DESCRIPTORS: Reproductive Techniques, Assisted; Fertilization in Vitro; Embryo Transfer; Insemination, Artificial; Risk Factors; Socioeconomic Factors; Low-Middle Income Countries
INTRODUCTION
Infertility is one of the main reproductive health disorders affecting a high proportion of the population worldwide 1 . Global infertility prevalence rates are difficult to estimate, due to multiple factors. However, according to the Demographic and Health Survey, one in every four couples in low-middle income countries are affected by infertility 1 . It has been estimated that the number of infertile people in the world may be as high as 15%, particularly in industrialized nations 2 . A systematic analysis of national, regional, and global trends in infertility in more than 190 countries and regions around the world estimated that, in 2010, 48.5 million couples worldwide were infertile 3 . In addition, it is estimated that the prevalence of infertility will grow in the coming years, considering that lifestyle factors such as alcohol consumption, smoking, obesity, lack of physical activity, and sexually transmitted diseases, which interfere negatively in female and male fertility, are increasing in the general population 4 .
Since the first baby with assisted reproductive technology (ART) was conceived in 1978, the use of advanced technologies to overcome infertility has increased steadily 5 . Children conceived by ART comprise as many as 5.9% of total births in Denmark 6 , 4.2% in Israel 7 , 3.3% in Australia 8 , 1.6% in the United States 9 , 1.5% in Japan 10 , and 1.7%–2.2% in the largest European countries 11 . In 2014 in the United States, 169,568 ART procedures resulted in 56,028 live-birth deliveries and 68,782 infants, representing 1.6% of births for that year 5 .

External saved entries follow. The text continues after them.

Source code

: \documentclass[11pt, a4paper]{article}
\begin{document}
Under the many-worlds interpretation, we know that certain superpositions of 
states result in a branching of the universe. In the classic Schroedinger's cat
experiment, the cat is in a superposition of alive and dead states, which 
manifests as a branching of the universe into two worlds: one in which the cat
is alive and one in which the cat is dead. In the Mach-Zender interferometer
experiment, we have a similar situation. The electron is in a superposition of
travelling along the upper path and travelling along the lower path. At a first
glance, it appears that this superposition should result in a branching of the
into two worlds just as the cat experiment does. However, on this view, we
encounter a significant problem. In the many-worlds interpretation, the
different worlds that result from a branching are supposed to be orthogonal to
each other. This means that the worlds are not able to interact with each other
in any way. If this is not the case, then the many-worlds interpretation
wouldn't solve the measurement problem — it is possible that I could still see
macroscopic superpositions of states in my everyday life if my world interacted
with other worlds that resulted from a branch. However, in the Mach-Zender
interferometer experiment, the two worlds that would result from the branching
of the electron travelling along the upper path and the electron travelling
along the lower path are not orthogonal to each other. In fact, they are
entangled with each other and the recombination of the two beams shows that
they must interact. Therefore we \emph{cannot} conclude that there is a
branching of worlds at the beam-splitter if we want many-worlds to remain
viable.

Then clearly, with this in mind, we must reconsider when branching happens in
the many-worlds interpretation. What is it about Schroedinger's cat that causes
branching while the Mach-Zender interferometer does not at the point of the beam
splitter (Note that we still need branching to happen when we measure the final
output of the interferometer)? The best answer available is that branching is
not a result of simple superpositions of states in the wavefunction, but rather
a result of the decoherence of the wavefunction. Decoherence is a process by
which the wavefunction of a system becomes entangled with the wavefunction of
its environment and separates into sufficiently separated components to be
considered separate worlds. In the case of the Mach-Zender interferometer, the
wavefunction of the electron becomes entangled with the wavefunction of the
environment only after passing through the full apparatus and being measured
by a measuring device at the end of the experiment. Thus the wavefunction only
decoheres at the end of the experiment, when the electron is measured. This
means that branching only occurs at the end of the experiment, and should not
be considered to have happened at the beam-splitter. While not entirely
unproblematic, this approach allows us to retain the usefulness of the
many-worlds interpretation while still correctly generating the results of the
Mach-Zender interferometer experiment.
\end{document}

Infertile patients are having the opportunity to realize their dreams of obtaining a family through ART. However, the availability of ART services varies around the world. European countries accomplish approximately 55% of all the ART cycles in the world, North America 20%, Asia 10%, Middle East 6%, Australia/New Zealand 6%, and Latin America 3% 12 . According to the Latin American Network of Assisted Reproduction, most initiated cycles of ART were reported by Brazil, representing 44% of all cycles, followed by Argentina and Mexico, with 23% and 13% respectively 13 . In 2013, data from the 7th Report of the Brazilian Embryo Production System showed that 24,147 initiated cycles of ART were produced with important differences between Brazilian regions: 66% of these procedures were performed in ART clinics situated in the Southeast region and only 1% in the Northern region of the country 14 . However, with access to 512 cycles per million women aged 15–45 years, Brazil is far behind high-income countries 13 .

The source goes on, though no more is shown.